▶ [Required work]: Please print each record that follows precisely as it appears.

* * * * * * *

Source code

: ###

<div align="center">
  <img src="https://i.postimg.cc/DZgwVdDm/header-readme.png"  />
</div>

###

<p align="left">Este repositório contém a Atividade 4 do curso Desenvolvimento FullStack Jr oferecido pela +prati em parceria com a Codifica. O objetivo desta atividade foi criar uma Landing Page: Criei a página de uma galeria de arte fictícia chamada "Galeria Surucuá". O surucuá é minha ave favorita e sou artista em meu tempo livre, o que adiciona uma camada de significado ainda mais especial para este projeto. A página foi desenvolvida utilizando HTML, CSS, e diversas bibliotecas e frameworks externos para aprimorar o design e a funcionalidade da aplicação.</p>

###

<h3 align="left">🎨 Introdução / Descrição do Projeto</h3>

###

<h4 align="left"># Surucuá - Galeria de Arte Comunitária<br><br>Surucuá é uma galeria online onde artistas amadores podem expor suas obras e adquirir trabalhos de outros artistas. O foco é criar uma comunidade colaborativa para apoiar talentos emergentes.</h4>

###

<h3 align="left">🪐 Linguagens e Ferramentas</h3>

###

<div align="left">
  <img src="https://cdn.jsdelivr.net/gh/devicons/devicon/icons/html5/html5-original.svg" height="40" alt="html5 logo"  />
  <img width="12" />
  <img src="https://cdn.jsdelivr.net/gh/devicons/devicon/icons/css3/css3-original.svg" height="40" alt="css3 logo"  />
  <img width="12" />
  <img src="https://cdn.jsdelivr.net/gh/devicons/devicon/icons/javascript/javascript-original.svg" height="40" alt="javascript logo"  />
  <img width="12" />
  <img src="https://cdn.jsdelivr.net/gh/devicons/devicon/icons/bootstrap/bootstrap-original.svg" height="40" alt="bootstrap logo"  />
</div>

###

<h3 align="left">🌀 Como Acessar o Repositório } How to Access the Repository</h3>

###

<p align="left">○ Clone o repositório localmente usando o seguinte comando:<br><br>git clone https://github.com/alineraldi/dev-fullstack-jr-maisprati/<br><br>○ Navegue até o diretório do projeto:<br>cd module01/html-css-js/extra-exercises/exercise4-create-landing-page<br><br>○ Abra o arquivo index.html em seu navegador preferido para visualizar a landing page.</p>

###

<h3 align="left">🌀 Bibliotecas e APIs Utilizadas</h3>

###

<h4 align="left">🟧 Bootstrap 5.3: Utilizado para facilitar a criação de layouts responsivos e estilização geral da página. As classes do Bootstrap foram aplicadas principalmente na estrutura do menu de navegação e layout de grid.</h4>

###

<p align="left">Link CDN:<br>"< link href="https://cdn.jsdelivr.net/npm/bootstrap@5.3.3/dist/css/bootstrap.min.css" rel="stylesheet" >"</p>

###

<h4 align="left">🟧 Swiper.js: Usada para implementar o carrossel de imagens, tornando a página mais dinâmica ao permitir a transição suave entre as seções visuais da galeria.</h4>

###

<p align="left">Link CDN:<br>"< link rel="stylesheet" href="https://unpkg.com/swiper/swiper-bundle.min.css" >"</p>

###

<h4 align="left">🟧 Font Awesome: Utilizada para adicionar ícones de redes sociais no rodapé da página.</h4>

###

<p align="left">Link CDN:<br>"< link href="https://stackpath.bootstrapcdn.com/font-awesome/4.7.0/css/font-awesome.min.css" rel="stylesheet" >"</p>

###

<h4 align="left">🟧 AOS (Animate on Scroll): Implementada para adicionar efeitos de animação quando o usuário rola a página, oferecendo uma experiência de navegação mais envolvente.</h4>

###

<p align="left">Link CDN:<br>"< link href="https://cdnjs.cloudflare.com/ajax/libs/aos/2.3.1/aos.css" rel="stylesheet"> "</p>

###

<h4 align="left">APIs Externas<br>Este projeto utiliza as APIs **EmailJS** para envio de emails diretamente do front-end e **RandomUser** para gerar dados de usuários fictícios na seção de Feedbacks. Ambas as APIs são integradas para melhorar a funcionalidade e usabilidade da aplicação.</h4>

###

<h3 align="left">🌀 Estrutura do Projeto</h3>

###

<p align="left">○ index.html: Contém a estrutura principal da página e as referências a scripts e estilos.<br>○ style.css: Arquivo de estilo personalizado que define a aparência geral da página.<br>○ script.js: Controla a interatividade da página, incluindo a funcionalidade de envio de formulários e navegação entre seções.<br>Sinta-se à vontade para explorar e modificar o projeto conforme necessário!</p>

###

* * * * * * *

▶ [Exercise result]:
Source code

: ###

<div align="center">
  <img src="https://i.postimg.cc/DZgwVdDm/header-readme.png"  />
</div>

###

<p align="left">Este repositório contém a Atividade 4 do curso Desenvolvimento FullStack Jr oferecido pela +prati em parceria com a Codifica. O objetivo desta atividade foi criar uma Landing Page: Criei a página de uma galeria de arte fictícia chamada "Galeria Surucuá". O surucuá é minha ave favorita e sou artista em meu tempo livre, o que adiciona uma camada de significado ainda mais especial para este projeto. A página foi desenvolvida utilizando HTML, CSS, e diversas bibliotecas e frameworks externos para aprimorar o design e a funcionalidade da aplicação.</p>

###

<h3 align="left">🎨 Introdução / Descrição do Projeto</h3>

###

<h4 align="left"># Surucuá - Galeria de Arte Comunitária<br><br>Surucuá é uma galeria online onde artistas amadores podem expor suas obras e adquirir trabalhos de outros artistas. O foco é criar uma comunidade colaborativa para apoiar talentos emergentes.</h4>

###

<h3 align="left">🪐 Linguagens e Ferramentas</h3>

###

<div align="left">
  <img src="https://cdn.jsdelivr.net/gh/devicons/devicon/icons/html5/html5-original.svg" height="40" alt="html5 logo"  />
  <img width="12" />
  <img src="https://cdn.jsdelivr.net/gh/devicons/devicon/icons/css3/css3-original.svg" height="40" alt="css3 logo"  />
  <img width="12" />
  <img src="https://cdn.jsdelivr.net/gh/devicons/devicon/icons/javascript/javascript-original.svg" height="40" alt="javascript logo"  />
  <img width="12" />
  <img src="https://cdn.jsdelivr.net/gh/devicons/devicon/icons/bootstrap/bootstrap-original.svg" height="40" alt="bootstrap logo"  />
</div>

###

<h3 align="left">🌀 Como Acessar o Repositório } How to Access the Repository</h3>

###

<p align="left">○ Clone o repositório localmente usando o seguinte comando:<br><br>git clone https://github.com/alineraldi/dev-fullstack-jr-maisprati/<br><br>○ Navegue até o diretório do projeto:<br>cd module01/html-css-js/extra-exercises/exercise4-create-landing-page<br><br>○ Abra o arquivo index.html em seu navegador preferido para visualizar a landing page.</p>

###

<h3 align="left">🌀 Bibliotecas e APIs Utilizadas</h3>

###

<h4 align="left">🟧 Bootstrap 5.3: Utilizado para facilitar a criação de layouts responsivos e estilização geral da página. As classes do Bootstrap foram aplicadas principalmente na estrutura do menu de navegação e layout de grid.</h4>

###

<p align="left">Link CDN:<br>"< link href="https://cdn.jsdelivr.net/npm/bootstrap@5.3.3/dist/css/bootstrap.min.css" rel="stylesheet" >"</p>

###

<h4 align="left">🟧 Swiper.js: Usada para implementar o carrossel de imagens, tornando a página mais dinâmica ao permitir a transição suave entre as seções visuais da galeria.</h4>

###

<p align="left">Link CDN:<br>"< link rel="stylesheet" href="https://unpkg.com/swiper/swiper-bundle.min.css" >"</p>

###

<h4 align="left">🟧 Font Awesome: Utilizada para adicionar ícones de redes sociais no rodapé da página.</h4>

###

<p align="left">Link CDN:<br>"< link href="https://stackpath.bootstrapcdn.com/font-awesome/4.7.0/css/font-awesome.min.css" rel="stylesheet" >"</p>

###

<h4 align="left">🟧 AOS (Animate on Scroll): Implementada para adicionar efeitos de animação quando o usuário rola a página, oferecendo uma experiência de navegação mais envolvente.</h4>

###

<p align="left">Link CDN:<br>"< link href="https://cdnjs.cloudflare.com/ajax/libs/aos/2.3.1/aos.css" rel="stylesheet"> "</p>

###

<h4 align="left">APIs Externas<br>Este projeto utiliza as APIs **EmailJS** para envio de emails diretamente do front-end e **RandomUser** para gerar dados de usuários fictícios na seção de Feedbacks. Ambas as APIs são integradas para melhorar a funcionalidade e usabilidade da aplicação.</h4>

###

<h3 align="left">🌀 Estrutura do Projeto</h3>

###

<p align="left">○ index.html: Contém a estrutura principal da página e as referências a scripts e estilos.<br>○ style.css: Arquivo de estilo personalizado que define a aparência geral da página.<br>○ script.js: Controla a interatividade da página, incluindo a funcionalidade de envio de formulários e navegação entre seções.<br>Sinta-se à vontade para explorar e modificar o projeto conforme necessário!</p>

###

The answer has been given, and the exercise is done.